__Problem description__:
Omitting every picture, output the records below exactly, please.

┌─ Supplied material

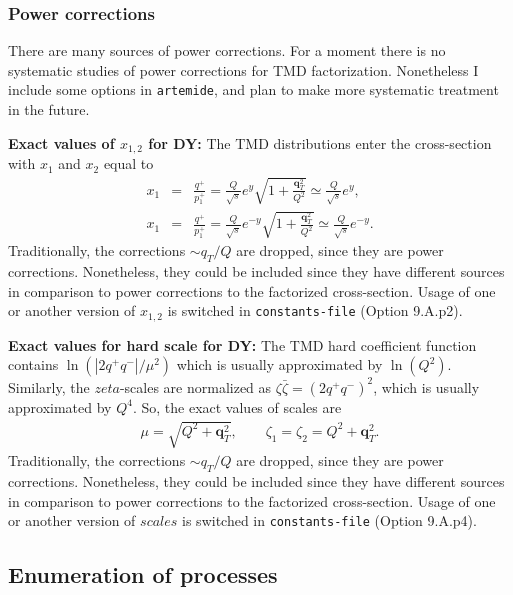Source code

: \documentclass[prd,nofootinbib,eqsecnum,final]{revtex4}
\newcommand{\nn}{\nonumber}
\renewcommand{\(}{\left(}
\renewcommand{\)}{\right)}
\renewcommand{\[}{\left[}
\renewcommand{\]}{\right]}
\renewcommand{\vec}[1]{\bm{#1}}
\begin{document}
\subsubsection{Power corrections}

There are many sources of power corrections. For a moment there is no systematic studies of power corrections for TMD factorization. Nonetheless I include some options in \texttt{artemide}, and plan to make more systematic treatment in the future.

\textbf{Exact values of $x_{1,2}$ for DY:} The TMD distributions enter the cross-section with $x_1$ and $x_2$ equal to
\begin{eqnarray}
x_1&=&\frac{q^+}{p_1^+}=\frac{Q}{\sqrt{s}}e^y\sqrt{1+\frac{\vec q_T^2}{Q^2}}\simeq \frac{Q}{\sqrt{s}}e^y,
\\\nn
x_1&=&\frac{q^+}{p_1^+}=\frac{Q}{\sqrt{s}}e^{-y}\sqrt{1+\frac{\vec q_T^2}{Q^2}} \simeq \frac{Q}{\sqrt{s}}e^{-y}.
\end{eqnarray}
Traditionally, the corrections $\sim q_T/Q$ are dropped, since they are power corrections. Nonetheless, they could be included since they have different sources in comparison to power corrections to the factorized cross-section. Usage of one or another version of $x_{1,2}$ is switched in \texttt{constants-file} (Option 9.A.p2).

\textbf{Exact values for hard scale for DY:} The TMD hard coefficient function contains $\ln(|2q^+q^-|/\mu^2)$ which is usually approximated by $\ln(Q^2)$. Similarly, the $zeta$-scales are normalized as $\zeta \bar \zeta=(2q^+q^-)^2$, which is usually approximated by $Q^4$. So, the exact values of scales are
\begin{eqnarray}
\mu=\sqrt{Q^2+\vec q_T^2},\qquad \zeta_1=\zeta_2=Q^2+\vec q_T^2.
\end{eqnarray}
Traditionally, the corrections $\sim q_T/Q$ are dropped, since they are power corrections. Nonetheless, they could be included since they have different sources in comparison to power corrections to the factorized cross-section. Usage of one or another version of $scales$ is switched in \texttt{constants-file} (Option 9.A.p4).


\subsection{Enumeration of processes}
\end{document}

└─

__Completed task__:
Source code

: \documentclass[prd,nofootinbib,eqsecnum,final]{revtex4}
\newcommand{\nn}{\nonumber}
\renewcommand{\(}{\left(}
\renewcommand{\)}{\right)}
\renewcommand{\[}{\left[}
\renewcommand{\]}{\right]}
\renewcommand{\vec}[1]{\bm{#1}}
\begin{document}
\subsubsection{Power corrections}

There are many sources of power corrections. For a moment there is no systematic studies of power corrections for TMD factorization. Nonetheless I include some options in \texttt{artemide}, and plan to make more systematic treatment in the future.

\textbf{Exact values of $x_{1,2}$ for DY:} The TMD distributions enter the cross-section with $x_1$ and $x_2$ equal to
\begin{eqnarray}
x_1&=&\frac{q^+}{p_1^+}=\frac{Q}{\sqrt{s}}e^y\sqrt{1+\frac{\vec q_T^2}{Q^2}}\simeq \frac{Q}{\sqrt{s}}e^y,
\\\nn
x_1&=&\frac{q^+}{p_1^+}=\frac{Q}{\sqrt{s}}e^{-y}\sqrt{1+\frac{\vec q_T^2}{Q^2}} \simeq \frac{Q}{\sqrt{s}}e^{-y}.
\end{eqnarray}
Traditionally, the corrections $\sim q_T/Q$ are dropped, since they are power corrections. Nonetheless, they could be included since they have different sources in comparison to power corrections to the factorized cross-section. Usage of one or another version of $x_{1,2}$ is switched in \texttt{constants-file} (Option 9.A.p2).

\textbf{Exact values for hard scale for DY:} The TMD hard coefficient function contains $\ln(|2q^+q^-|/\mu^2)$ which is usually approximated by $\ln(Q^2)$. Similarly, the $zeta$-scales are normalized as $\zeta \bar \zeta=(2q^+q^-)^2$, which is usually approximated by $Q^4$. So, the exact values of scales are
\begin{eqnarray}
\mu=\sqrt{Q^2+\vec q_T^2},\qquad \zeta_1=\zeta_2=Q^2+\vec q_T^2.
\end{eqnarray}
Traditionally, the corrections $\sim q_T/Q$ are dropped, since they are power corrections. Nonetheless, they could be included since they have different sources in comparison to power corrections to the factorized cross-section. Usage of one or another version of $scales$ is switched in \texttt{constants-file} (Option 9.A.p4).


\subsection{Enumeration of processes}
\end{document}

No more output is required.